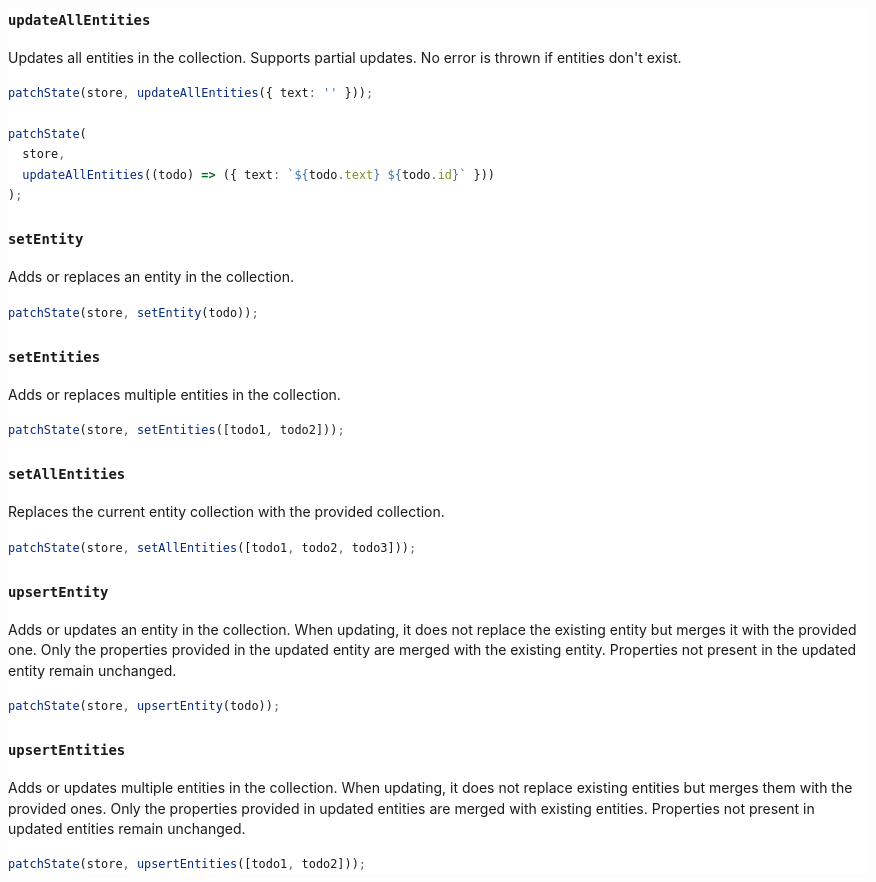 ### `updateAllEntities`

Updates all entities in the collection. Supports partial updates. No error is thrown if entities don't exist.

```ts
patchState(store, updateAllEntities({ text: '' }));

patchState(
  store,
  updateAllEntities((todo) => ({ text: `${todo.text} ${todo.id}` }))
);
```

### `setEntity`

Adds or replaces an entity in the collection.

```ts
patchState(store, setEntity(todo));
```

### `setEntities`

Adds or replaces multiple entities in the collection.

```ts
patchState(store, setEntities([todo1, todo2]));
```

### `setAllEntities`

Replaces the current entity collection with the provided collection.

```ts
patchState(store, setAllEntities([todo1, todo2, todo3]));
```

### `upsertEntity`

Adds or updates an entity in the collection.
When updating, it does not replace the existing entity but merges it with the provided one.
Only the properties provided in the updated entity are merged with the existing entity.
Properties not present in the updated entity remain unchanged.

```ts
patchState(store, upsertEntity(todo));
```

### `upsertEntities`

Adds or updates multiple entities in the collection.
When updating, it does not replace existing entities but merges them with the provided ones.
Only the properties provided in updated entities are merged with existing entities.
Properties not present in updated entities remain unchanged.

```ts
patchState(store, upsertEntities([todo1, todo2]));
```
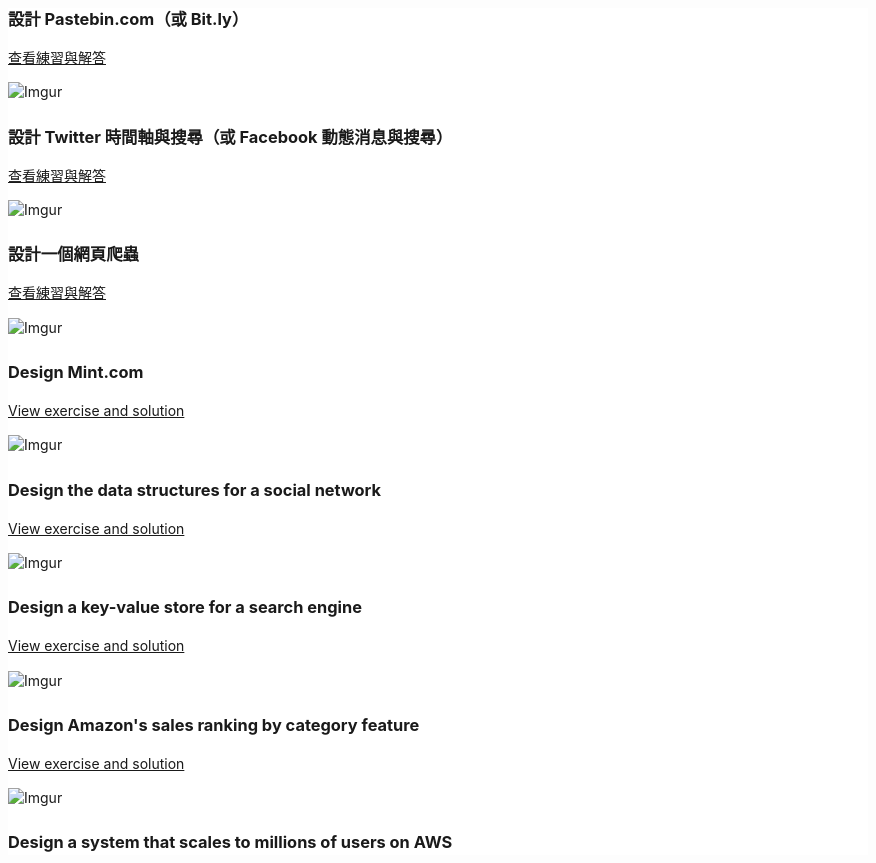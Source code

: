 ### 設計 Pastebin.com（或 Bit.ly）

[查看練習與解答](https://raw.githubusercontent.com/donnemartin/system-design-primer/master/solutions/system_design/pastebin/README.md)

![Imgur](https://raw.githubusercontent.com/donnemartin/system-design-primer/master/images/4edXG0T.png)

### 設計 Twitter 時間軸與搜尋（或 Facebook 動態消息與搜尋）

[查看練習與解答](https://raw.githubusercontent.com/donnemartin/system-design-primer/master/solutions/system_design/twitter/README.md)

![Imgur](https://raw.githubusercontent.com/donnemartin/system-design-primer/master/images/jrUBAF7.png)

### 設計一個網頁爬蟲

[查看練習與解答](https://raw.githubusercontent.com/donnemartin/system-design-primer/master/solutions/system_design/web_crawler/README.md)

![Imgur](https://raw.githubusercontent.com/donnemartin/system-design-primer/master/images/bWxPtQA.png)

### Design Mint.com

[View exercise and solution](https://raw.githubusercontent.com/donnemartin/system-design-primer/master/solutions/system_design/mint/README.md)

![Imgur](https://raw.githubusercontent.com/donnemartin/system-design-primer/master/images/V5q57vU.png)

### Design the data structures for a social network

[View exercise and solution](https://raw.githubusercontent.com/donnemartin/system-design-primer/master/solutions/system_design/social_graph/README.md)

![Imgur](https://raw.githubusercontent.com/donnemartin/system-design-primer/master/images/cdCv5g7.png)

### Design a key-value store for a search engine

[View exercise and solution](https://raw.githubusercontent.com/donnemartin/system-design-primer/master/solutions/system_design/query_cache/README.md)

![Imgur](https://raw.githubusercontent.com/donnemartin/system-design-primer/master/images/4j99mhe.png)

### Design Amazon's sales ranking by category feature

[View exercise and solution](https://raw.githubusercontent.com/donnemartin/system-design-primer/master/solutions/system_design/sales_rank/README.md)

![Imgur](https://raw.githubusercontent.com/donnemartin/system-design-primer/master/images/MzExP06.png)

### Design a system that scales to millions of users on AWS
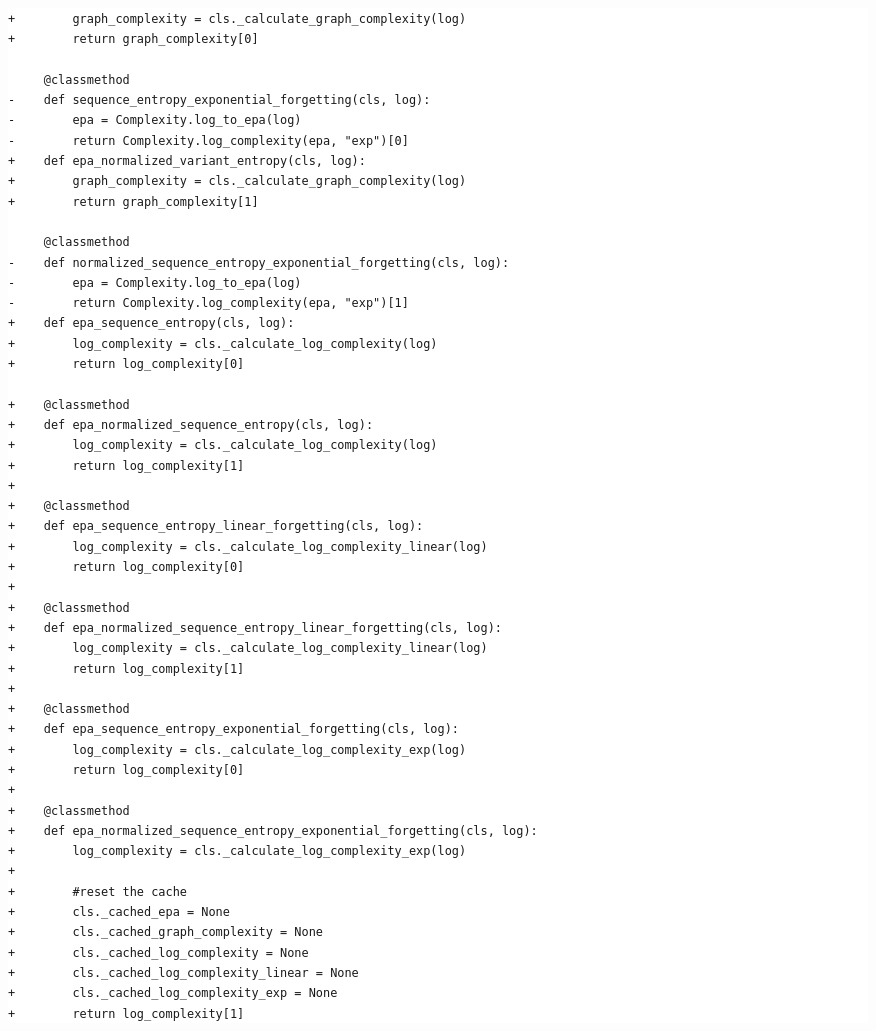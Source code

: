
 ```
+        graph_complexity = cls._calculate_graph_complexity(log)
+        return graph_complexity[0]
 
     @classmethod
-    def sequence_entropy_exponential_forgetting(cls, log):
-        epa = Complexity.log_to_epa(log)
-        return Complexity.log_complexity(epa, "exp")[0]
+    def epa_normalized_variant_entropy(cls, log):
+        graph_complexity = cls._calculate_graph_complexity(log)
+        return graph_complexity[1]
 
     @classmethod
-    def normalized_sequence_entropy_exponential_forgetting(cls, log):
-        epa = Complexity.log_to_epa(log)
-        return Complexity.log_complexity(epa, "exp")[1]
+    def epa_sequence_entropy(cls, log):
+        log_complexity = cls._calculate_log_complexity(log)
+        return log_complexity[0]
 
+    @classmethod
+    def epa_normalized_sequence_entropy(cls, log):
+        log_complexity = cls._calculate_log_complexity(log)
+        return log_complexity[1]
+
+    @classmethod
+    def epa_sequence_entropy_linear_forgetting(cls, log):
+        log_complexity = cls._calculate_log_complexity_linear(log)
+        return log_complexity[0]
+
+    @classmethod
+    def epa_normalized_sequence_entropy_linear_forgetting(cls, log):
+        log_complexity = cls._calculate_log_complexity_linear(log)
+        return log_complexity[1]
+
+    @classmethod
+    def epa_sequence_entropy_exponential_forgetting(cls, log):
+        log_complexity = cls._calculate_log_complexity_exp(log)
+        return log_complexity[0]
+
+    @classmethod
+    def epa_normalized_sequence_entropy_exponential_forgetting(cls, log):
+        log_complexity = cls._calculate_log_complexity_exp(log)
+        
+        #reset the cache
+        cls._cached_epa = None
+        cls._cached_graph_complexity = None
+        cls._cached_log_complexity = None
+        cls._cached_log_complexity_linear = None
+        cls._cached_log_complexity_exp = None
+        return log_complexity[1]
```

******************************

### PROBLEM STATEMENT
Write out, word for word, the lines from the first line of the entries through the one containing "Adds or updates multiple", both included. Leave out the pictures.

### TASK RESPONSE
 ### `updateAllEntities`

Updates all entities in the collection. Supports partial updates. No error is thrown if entities don't exist.

```ts
patchState(store, updateAllEntities({ text: '' }));

patchState(
  store,
  updateAllEntities((todo) => ({ text: `${todo.text} ${todo.id}` }))
);
```

### `setEntity`

Adds or replaces an entity in the collection.

```ts
patchState(store, setEntity(todo));
```

### `setEntities`

Adds or replaces multiple entities in the collection.

```ts
patchState(store, setEntities([todo1, todo2]));
```

### `setAllEntities`

Replaces the current entity collection with the provided collection.

```ts
patchState(store, setAllEntities([todo1, todo2, todo3]));
```

### `upsertEntity`

Adds or updates an entity in the collection.
When updating, it does not replace the existing entity but merges it with the provided one.
Only the properties provided in the updated entity are merged with the existing entity.
Properties not present in the updated entity remain unchanged.

```ts
patchState(store, upsertEntity(todo));
```

### `upsertEntities`

Adds or updates multiple entities in the collection.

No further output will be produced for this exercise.